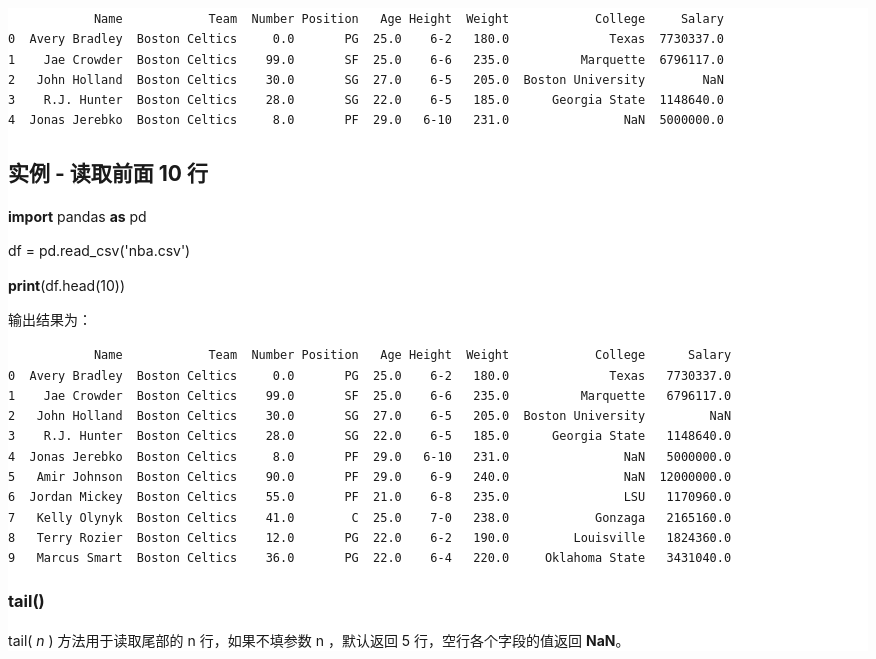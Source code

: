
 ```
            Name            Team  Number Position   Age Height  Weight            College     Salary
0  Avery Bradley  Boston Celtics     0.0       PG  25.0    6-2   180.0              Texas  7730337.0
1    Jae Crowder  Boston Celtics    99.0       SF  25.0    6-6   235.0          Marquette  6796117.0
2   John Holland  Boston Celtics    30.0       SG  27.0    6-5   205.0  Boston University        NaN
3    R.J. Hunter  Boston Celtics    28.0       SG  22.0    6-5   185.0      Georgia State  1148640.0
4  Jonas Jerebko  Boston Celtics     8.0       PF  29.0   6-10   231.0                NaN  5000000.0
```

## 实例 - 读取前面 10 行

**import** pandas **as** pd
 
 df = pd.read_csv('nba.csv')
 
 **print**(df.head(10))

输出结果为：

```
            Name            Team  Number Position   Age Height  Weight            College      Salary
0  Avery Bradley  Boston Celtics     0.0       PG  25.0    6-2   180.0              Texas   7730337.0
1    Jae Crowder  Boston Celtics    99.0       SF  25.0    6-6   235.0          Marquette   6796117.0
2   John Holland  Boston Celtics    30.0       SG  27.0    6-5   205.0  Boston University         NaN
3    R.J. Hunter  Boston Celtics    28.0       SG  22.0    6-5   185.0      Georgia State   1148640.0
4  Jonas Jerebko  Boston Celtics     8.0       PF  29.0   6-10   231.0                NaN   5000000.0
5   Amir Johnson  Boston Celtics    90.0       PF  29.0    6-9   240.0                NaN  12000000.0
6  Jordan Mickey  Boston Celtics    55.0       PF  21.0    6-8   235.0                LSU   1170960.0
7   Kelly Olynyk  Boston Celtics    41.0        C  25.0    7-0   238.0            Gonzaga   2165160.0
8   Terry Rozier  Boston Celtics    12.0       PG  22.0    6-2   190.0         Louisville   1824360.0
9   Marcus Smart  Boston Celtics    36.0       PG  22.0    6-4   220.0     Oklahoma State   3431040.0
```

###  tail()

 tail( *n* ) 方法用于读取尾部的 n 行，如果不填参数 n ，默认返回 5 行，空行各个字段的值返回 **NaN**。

---

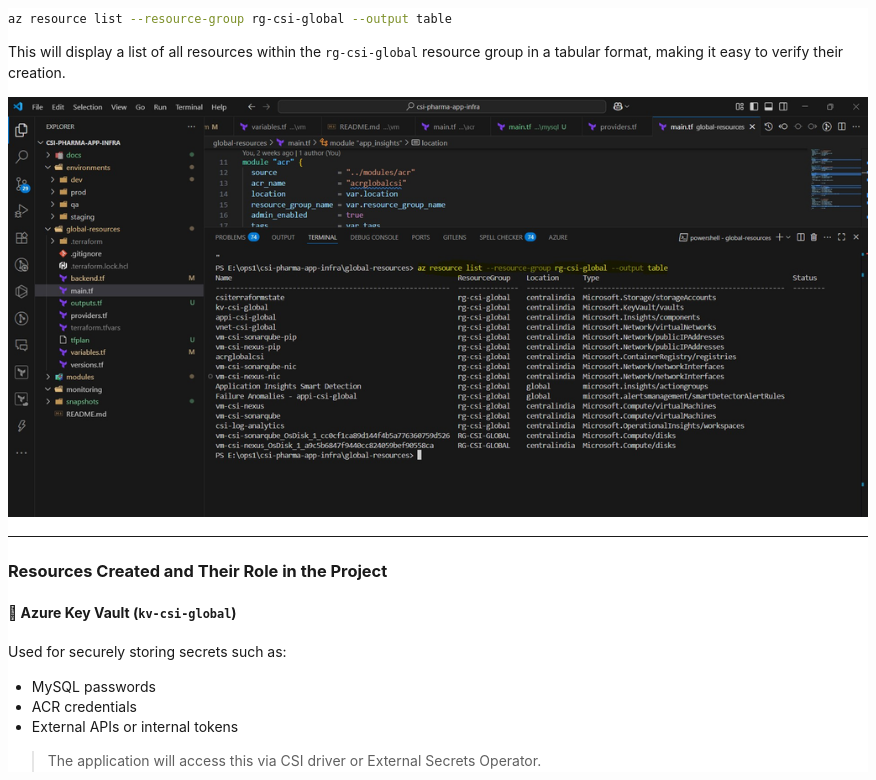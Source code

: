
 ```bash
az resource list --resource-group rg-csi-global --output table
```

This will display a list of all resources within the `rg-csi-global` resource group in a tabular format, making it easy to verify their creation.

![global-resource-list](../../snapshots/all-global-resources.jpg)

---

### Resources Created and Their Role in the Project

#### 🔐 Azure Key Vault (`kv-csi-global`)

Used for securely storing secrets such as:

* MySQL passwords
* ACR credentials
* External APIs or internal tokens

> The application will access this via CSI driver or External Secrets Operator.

▸ Work item:
Out of the data above, set down the lines from the one with "### Resources Created" to the one with "or internal tokens", both included, exactly as written and with no additions.

▸ Written response:
### Resources Created and Their Role in the Project

#### 🔐 Azure Key Vault (`kv-csi-global`)

Used for securely storing secrets such as:

* MySQL passwords
* ACR credentials
* External APIs or internal tokens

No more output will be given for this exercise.